Time is one of the most valuable resources that any manager can have, learning how to manage time is a valuable skill that will make us more effective in our jobs and, therefore, more productive.
We all wish we had enough time to be able to do all the activities we have planned for our day-to-day, but on many occasions, we find ourselves without enough time. It is not at all productive to have to use our free time to work on overdue assignments, instead of spending time with our family or friends. Therefore, it is imperative to detect and manage the activities that steal our time.
In this article, we are going to see 5 tips to detect and minimize those activities that take away our productivity and make us have to stay late at the office or take work home to meet the deadlines and agreements established. Let’s take a look at each of them below.
Table of Contents
Spend enough time planning
Planning is one of the most critical functions of management. It involves setting objectives and determining the means to achieve them. Planning helps us focus our efforts, make good decisions, and manage resources efficiently. Experts say we should dedicate 20% of our time to planning for optimal results.
The planning process may vary depending on the specific situation. However, there are some general steps we can follow:
- Establish objectives. The first thing to do in the planning process is to set objectives. Objectives should be specific, achievable, measurable, time-bound, and challenging for both management and the team.
- Identify the tasks necessary to achieve the objectives. Once the objectives have been established, we must identify the tasks necessary to achieve them.
- Establish a timeline. Each task identified in the previous step should be placed on a timeline so that we know where to start and which tasks may need to be completed to start others.
- Allocate resources. In order to develop each task in the schedule, we must assign the necessary human, physical, and financial resources to complete it.
- Track progress. It is necessary to follow up on each task to ensure that it is being carried out on schedule and using resources efficiently to ensure that objectives are being met.
Plan meetings to be effective
Appointments and meetings are inevitable for every manager. We have just talked about planning, and this requires meetings to initiate, follow up, correct if necessary, and close each stage of what was planned.

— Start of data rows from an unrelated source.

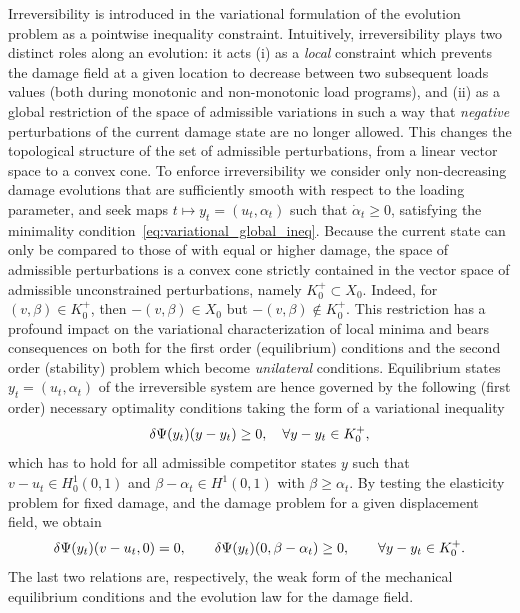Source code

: \documentclass[10pt]{article}
\begin{document}
Irreversibility is introduced in the variational formulation of the evolution problem as a pointwise inequality constraint. Intuitively, irreversibility plays two distinct roles along an evolution: it acts (i) as a \emph{local} constraint which prevents the damage field at a given location to decrease between two subsequent loads values (both during monotonic and non-monotonic load programs), and (ii) as a global restriction of the space of admissible variations in such a way that \emph{negative} perturbations of the current damage state are no longer allowed. This changes the topological structure of the set of admissible perturbations, from a linear vector space to a convex cone.
To enforce irreversibility we consider only non-decreasing damage evolutions that are sufficiently smooth with respect to the loading parameter, and seek maps $t\mapsto y_t = (u_t, \alpha_t)$ such that $\dot \alpha_t \geq 0$,  satisfying the minimality condition~\eqref{eq:variational_global_ineq}.
Because the current state can only be compared to those of with equal or higher damage, the space of admissible perturbations is a  convex cone strictly contained in the vector space of admissible unconstrained perturbations, namely $K^+_0\subset X_0$. Indeed, for $(v, \beta)\in K^+_0$, then $-(v, \beta) \in X_0$ but $-(v, \beta)\notin K^+_0$. This restriction has a profound impact on the variational characterization of local minima and bears consequences on both for the first order (equilibrium) conditions and the second order (stability) problem which become \emph{unilateral} conditions.
%
Equilibrium states $y_t=(u_t, \alpha_t)$ of the irreversible system are hence governed by the following (first order) necessary optimality conditions taking the form of a variational inequality
\begin{equation}
    \label{eq:eq_variational_inequality_full}
    \delta \Estiff(y_t)(y-y_t) \geq 0, \quad \forall y-y_t \in K^+_0,
\end{equation}
%
which has to hold for all admissible competitor states $y$ such that $v-u_t \in H^1_0(0, 1)$ and $\beta-\alpha_t\in H^1(0,1)$ with $\beta \geq \alpha_t$.
By testing the elasticity problem for fixed damage, and the damage problem for a given displacement field, we obtain
\begin{equation}
    \label{eq:variational_equilibrium}
    \delta \Estiff(y_t)(v-u_t, 0) = 0, \qquad \delta \Estiff(y_t)(0, \beta-\alpha_t) \geq 0, \qquad \forall y-y_t \in K^+_{0}.
\end{equation}
The last two relations are, respectively, the weak form of the mechanical equilibrium conditions and the  evolution law  for the damage field.
\end{document}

But we cannot fill ourselves with endless meetings that saturate our agenda and do not allow us to develop what was planned.
This is when it comes into play to have appointments planned by dates in order to organize these meetings in our agenda. However, this is not enough, it is necessary to make these meetings effective.
Our proposal to have effective meetings is:
- Have a time limit for each meeting
- Have a clear objective of what is expected to be obtained at the end of each meeting
- Have a person dedicated to taking notes
- Create an agenda that establishes the agreements reached, the next steps, and those responsible for executing each action determined during the meeting
Establish the time to invest in each meeting
If we get carried away by day-to-day activities, we will find ourselves without enough time to finish the activities we had planned. One strategy to counteract this is to determine the time invested in each activity. It is true that not all activities can be controlled in terms of the time we must invest in them, but we must identify which ones we know how much time we must invest and stick to that time.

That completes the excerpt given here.